▸ DATA FOR THIS TASK

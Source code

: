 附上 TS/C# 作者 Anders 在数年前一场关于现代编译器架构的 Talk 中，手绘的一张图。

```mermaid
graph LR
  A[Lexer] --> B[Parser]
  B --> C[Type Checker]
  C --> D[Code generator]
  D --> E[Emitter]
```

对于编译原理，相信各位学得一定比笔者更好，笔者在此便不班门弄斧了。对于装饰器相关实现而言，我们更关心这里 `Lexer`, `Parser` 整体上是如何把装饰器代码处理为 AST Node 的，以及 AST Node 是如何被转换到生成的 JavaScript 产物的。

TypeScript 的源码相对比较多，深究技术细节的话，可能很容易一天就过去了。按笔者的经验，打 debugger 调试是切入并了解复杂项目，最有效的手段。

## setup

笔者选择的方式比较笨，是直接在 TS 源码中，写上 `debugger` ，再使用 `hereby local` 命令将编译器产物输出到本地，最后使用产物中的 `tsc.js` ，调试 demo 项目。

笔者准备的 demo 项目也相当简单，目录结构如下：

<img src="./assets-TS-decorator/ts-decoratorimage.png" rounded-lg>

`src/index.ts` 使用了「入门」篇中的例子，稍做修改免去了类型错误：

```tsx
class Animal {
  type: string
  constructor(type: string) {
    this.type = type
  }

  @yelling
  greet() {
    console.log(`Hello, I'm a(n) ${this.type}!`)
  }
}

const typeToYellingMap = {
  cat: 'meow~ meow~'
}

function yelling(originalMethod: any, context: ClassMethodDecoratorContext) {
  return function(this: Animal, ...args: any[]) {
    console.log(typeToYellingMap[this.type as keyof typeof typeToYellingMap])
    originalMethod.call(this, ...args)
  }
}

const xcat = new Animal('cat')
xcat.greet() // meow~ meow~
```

▸ GOAL OF THE EXERCISE
Please write out each entry shown above exactly as given.

▸ ANSWER BELOW
Source code

: 附上 TS/C# 作者 Anders 在数年前一场关于现代编译器架构的 Talk 中，手绘的一张图。

```mermaid
graph LR
  A[Lexer] --> B[Parser]
  B --> C[Type Checker]
  C --> D[Code generator]
  D --> E[Emitter]
```

对于编译原理，相信各位学得一定比笔者更好，笔者在此便不班门弄斧了。对于装饰器相关实现而言，我们更关心这里 `Lexer`, `Parser` 整体上是如何把装饰器代码处理为 AST Node 的，以及 AST Node 是如何被转换到生成的 JavaScript 产物的。

TypeScript 的源码相对比较多，深究技术细节的话，可能很容易一天就过去了。按笔者的经验，打 debugger 调试是切入并了解复杂项目，最有效的手段。

## setup

笔者选择的方式比较笨，是直接在 TS 源码中，写上 `debugger` ，再使用 `hereby local` 命令将编译器产物输出到本地，最后使用产物中的 `tsc.js` ，调试 demo 项目。

笔者准备的 demo 项目也相当简单，目录结构如下：

<img src="./assets-TS-decorator/ts-decoratorimage.png" rounded-lg>

`src/index.ts` 使用了「入门」篇中的例子，稍做修改免去了类型错误：

```tsx
class Animal {
  type: string
  constructor(type: string) {
    this.type = type
  }

  @yelling
  greet() {
    console.log(`Hello, I'm a(n) ${this.type}!`)
  }
}

const typeToYellingMap = {
  cat: 'meow~ meow~'
}

function yelling(originalMethod: any, context: ClassMethodDecoratorContext) {
  return function(this: Animal, ...args: any[]) {
    console.log(typeToYellingMap[this.type as keyof typeof typeToYellingMap])
    originalMethod.call(this, ...args)
  }
}

const xcat = new Animal('cat')
xcat.greet() // meow~ meow~
```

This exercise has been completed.